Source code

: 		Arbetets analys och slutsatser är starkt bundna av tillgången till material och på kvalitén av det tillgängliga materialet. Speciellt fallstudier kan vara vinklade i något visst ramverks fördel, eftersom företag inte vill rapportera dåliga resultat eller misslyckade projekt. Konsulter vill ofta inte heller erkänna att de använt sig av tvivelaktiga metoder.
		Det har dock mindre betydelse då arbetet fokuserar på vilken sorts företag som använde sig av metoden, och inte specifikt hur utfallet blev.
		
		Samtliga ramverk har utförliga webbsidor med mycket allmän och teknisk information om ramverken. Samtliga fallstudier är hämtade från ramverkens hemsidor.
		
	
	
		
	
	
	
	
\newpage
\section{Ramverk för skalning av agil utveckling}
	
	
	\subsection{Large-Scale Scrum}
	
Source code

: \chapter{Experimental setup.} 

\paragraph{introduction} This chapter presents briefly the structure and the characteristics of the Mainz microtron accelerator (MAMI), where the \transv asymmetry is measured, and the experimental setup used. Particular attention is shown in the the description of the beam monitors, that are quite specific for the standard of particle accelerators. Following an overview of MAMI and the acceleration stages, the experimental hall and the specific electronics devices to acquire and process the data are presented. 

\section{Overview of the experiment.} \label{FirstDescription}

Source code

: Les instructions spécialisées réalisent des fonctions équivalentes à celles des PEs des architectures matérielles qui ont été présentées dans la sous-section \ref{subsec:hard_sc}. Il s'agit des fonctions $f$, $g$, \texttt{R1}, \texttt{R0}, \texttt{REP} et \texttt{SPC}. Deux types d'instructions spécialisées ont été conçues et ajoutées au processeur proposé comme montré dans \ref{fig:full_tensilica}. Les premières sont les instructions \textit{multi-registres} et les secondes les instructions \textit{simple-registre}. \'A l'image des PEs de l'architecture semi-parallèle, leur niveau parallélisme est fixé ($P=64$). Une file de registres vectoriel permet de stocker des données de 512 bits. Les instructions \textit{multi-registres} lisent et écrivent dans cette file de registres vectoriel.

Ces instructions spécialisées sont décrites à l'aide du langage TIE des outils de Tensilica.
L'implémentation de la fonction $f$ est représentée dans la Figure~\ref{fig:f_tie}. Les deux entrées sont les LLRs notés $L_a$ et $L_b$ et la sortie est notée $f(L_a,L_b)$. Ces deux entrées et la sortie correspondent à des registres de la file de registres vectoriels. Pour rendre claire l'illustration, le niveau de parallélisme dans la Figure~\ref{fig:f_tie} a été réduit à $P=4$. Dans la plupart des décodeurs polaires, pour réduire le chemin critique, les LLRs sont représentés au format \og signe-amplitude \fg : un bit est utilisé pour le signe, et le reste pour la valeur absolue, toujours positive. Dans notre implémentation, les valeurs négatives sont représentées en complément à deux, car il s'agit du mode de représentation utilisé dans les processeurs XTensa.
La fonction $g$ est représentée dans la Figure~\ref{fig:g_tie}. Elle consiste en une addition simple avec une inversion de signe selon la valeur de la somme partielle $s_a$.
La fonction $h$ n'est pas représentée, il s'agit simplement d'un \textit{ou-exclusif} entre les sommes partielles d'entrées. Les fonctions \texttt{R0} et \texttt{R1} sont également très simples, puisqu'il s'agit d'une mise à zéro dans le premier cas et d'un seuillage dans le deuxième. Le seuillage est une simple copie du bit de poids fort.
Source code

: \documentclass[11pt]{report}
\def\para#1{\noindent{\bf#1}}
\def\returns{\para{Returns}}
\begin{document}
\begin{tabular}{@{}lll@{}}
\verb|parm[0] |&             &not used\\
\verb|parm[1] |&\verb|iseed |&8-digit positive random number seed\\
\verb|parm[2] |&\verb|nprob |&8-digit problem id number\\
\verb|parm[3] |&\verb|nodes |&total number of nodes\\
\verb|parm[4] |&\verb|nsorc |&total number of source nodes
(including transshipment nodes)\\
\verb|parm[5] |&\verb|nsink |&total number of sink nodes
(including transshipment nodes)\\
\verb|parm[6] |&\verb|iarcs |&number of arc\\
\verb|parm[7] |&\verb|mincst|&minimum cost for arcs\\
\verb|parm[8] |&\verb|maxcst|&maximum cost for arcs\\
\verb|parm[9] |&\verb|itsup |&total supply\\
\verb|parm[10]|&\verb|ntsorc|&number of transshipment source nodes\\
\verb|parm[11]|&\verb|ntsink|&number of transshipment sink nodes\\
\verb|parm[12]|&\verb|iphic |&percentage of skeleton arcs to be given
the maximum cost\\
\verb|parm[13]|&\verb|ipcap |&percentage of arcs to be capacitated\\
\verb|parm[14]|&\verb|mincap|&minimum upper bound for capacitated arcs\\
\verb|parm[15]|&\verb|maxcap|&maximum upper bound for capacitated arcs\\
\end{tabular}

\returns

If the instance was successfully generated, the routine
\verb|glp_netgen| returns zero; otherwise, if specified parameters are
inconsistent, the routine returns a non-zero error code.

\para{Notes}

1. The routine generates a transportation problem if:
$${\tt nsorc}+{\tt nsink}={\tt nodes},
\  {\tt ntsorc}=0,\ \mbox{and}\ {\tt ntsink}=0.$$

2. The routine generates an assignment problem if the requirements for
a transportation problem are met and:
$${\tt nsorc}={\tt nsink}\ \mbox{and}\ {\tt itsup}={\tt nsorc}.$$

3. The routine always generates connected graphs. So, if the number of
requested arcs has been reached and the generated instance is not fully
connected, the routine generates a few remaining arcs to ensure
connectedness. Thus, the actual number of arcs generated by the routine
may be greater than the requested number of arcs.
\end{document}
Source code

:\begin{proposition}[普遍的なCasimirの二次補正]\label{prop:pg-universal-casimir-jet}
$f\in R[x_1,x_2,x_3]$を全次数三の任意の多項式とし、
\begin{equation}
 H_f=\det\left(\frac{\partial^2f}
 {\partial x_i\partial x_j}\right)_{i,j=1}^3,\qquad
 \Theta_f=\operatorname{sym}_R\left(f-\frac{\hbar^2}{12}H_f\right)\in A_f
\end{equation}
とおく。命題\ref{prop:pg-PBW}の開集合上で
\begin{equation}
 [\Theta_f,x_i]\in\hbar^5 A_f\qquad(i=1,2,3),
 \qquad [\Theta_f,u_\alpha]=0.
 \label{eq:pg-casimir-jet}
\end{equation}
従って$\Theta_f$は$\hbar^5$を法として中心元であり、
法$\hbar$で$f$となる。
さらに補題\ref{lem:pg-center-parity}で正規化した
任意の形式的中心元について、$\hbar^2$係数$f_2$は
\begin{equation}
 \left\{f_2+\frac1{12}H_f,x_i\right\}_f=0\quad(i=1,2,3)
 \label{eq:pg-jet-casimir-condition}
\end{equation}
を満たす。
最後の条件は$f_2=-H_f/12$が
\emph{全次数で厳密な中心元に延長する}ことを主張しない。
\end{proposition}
* * * * * * *
§ **Prompt**: Everything in the material above should be output exactly.

§ **Output of the exercise**:
Source code

: 		Arbetets analys och slutsatser är starkt bundna av tillgången till material och på kvalitén av det tillgängliga materialet. Speciellt fallstudier kan vara vinklade i något visst ramverks fördel, eftersom företag inte vill rapportera dåliga resultat eller misslyckade projekt. Konsulter vill ofta inte heller erkänna att de använt sig av tvivelaktiga metoder.
		Det har dock mindre betydelse då arbetet fokuserar på vilken sorts företag som använde sig av metoden, och inte specifikt hur utfallet blev.
		
		Samtliga ramverk har utförliga webbsidor med mycket allmän och teknisk information om ramverken. Samtliga fallstudier är hämtade från ramverkens hemsidor.
		
	
	
		
	
	
	
	
\newpage
\section{Ramverk för skalning av agil utveckling}
	
	
	\subsection{Large-Scale Scrum}
	
Source code

: \chapter{Experimental setup.} 

\paragraph{introduction} This chapter presents briefly the structure and the characteristics of the Mainz microtron accelerator (MAMI), where the \transv asymmetry is measured, and the experimental setup used. Particular attention is shown in the the description of the beam monitors, that are quite specific for the standard of particle accelerators. Following an overview of MAMI and the acceleration stages, the experimental hall and the specific electronics devices to acquire and process the data are presented. 

\section{Overview of the experiment.} \label{FirstDescription}

Source code

: Les instructions spécialisées réalisent des fonctions équivalentes à celles des PEs des architectures matérielles qui ont été présentées dans la sous-section \ref{subsec:hard_sc}. Il s'agit des fonctions $f$, $g$, \texttt{R1}, \texttt{R0}, \texttt{REP} et \texttt{SPC}. Deux types d'instructions spécialisées ont été conçues et ajoutées au processeur proposé comme montré dans \ref{fig:full_tensilica}. Les premières sont les instructions \textit{multi-registres} et les secondes les instructions \textit{simple-registre}. \'A l'image des PEs de l'architecture semi-parallèle, leur niveau parallélisme est fixé ($P=64$). Une file de registres vectoriel permet de stocker des données de 512 bits. Les instructions \textit{multi-registres} lisent et écrivent dans cette file de registres vectoriel.

Ces instructions spécialisées sont décrites à l'aide du langage TIE des outils de Tensilica.
L'implémentation de la fonction $f$ est représentée dans la Figure~\ref{fig:f_tie}. Les deux entrées sont les LLRs notés $L_a$ et $L_b$ et la sortie est notée $f(L_a,L_b)$. Ces deux entrées et la sortie correspondent à des registres de la file de registres vectoriels. Pour rendre claire l'illustration, le niveau de parallélisme dans la Figure~\ref{fig:f_tie} a été réduit à $P=4$. Dans la plupart des décodeurs polaires, pour réduire le chemin critique, les LLRs sont représentés au format \og signe-amplitude \fg : un bit est utilisé pour le signe, et le reste pour la valeur absolue, toujours positive. Dans notre implémentation, les valeurs négatives sont représentées en complément à deux, car il s'agit du mode de représentation utilisé dans les processeurs XTensa.
La fonction $g$ est représentée dans la Figure~\ref{fig:g_tie}. Elle consiste en une addition simple avec une inversion de signe selon la valeur de la somme partielle $s_a$.
La fonction $h$ n'est pas représentée, il s'agit simplement d'un \textit{ou-exclusif} entre les sommes partielles d'entrées. Les fonctions \texttt{R0} et \texttt{R1} sont également très simples, puisqu'il s'agit d'une mise à zéro dans le premier cas et d'un seuillage dans le deuxième. Le seuillage est une simple copie du bit de poids fort.
Source code

: \documentclass[11pt]{report}
\def\para#1{\noindent{\bf#1}}
\def\returns{\para{Returns}}
\begin{document}
\begin{tabular}{@{}lll@{}}
\verb|parm[0] |&             &not used\\
\verb|parm[1] |&\verb|iseed |&8-digit positive random number seed\\
\verb|parm[2] |&\verb|nprob |&8-digit problem id number\\
\verb|parm[3] |&\verb|nodes |&total number of nodes\\
\verb|parm[4] |&\verb|nsorc |&total number of source nodes
(including transshipment nodes)\\
\verb|parm[5] |&\verb|nsink |&total number of sink nodes
(including transshipment nodes)\\
\verb|parm[6] |&\verb|iarcs |&number of arc\\
\verb|parm[7] |&\verb|mincst|&minimum cost for arcs\\
\verb|parm[8] |&\verb|maxcst|&maximum cost for arcs\\
\verb|parm[9] |&\verb|itsup |&total supply\\
\verb|parm[10]|&\verb|ntsorc|&number of transshipment source nodes\\
\verb|parm[11]|&\verb|ntsink|&number of transshipment sink nodes\\
\verb|parm[12]|&\verb|iphic |&percentage of skeleton arcs to be given
the maximum cost\\
\verb|parm[13]|&\verb|ipcap |&percentage of arcs to be capacitated\\
\verb|parm[14]|&\verb|mincap|&minimum upper bound for capacitated arcs\\
\verb|parm[15]|&\verb|maxcap|&maximum upper bound for capacitated arcs\\
\end{tabular}

\returns

If the instance was successfully generated, the routine
\verb|glp_netgen| returns zero; otherwise, if specified parameters are
inconsistent, the routine returns a non-zero error code.

\para{Notes}

1. The routine generates a transportation problem if:
$${\tt nsorc}+{\tt nsink}={\tt nodes},
\  {\tt ntsorc}=0,\ \mbox{and}\ {\tt ntsink}=0.$$

2. The routine generates an assignment problem if the requirements for
a transportation problem are met and:
$${\tt nsorc}={\tt nsink}\ \mbox{and}\ {\tt itsup}={\tt nsorc}.$$

3. The routine always generates connected graphs. So, if the number of
requested arcs has been reached and the generated instance is not fully
connected, the routine generates a few remaining arcs to ensure
connectedness. Thus, the actual number of arcs generated by the routine
may be greater than the requested number of arcs.
\end{document}
Source code

:\begin{proposition}[普遍的なCasimirの二次補正]\label{prop:pg-universal-casimir-jet}
$f\in R[x_1,x_2,x_3]$を全次数三の任意の多項式とし、
\begin{equation}
 H_f=\det\left(\frac{\partial^2f}
 {\partial x_i\partial x_j}\right)_{i,j=1}^3,\qquad
 \Theta_f=\operatorname{sym}_R\left(f-\frac{\hbar^2}{12}H_f\right)\in A_f
\end{equation}
とおく。命題\ref{prop:pg-PBW}の開集合上で
\begin{equation}
 [\Theta_f,x_i]\in\hbar^5 A_f\qquad(i=1,2,3),
 \qquad [\Theta_f,u_\alpha]=0.
 \label{eq:pg-casimir-jet}
\end{equation}
従って$\Theta_f$は$\hbar^5$を法として中心元であり、
法$\hbar$で$f$となる。
さらに補題\ref{lem:pg-center-parity}で正規化した
任意の形式的中心元について、$\hbar^2$係数$f_2$は
\begin{equation}
 \left\{f_2+\frac1{12}H_f,x_i\right\}_f=0\quad(i=1,2,3)
 \label{eq:pg-jet-casimir-condition}
\end{equation}
を満たす。
最後の条件は$f_2=-H_f/12$が
\emph{全次数で厳密な中心元に延長する}ことを主張しない。
\end{proposition}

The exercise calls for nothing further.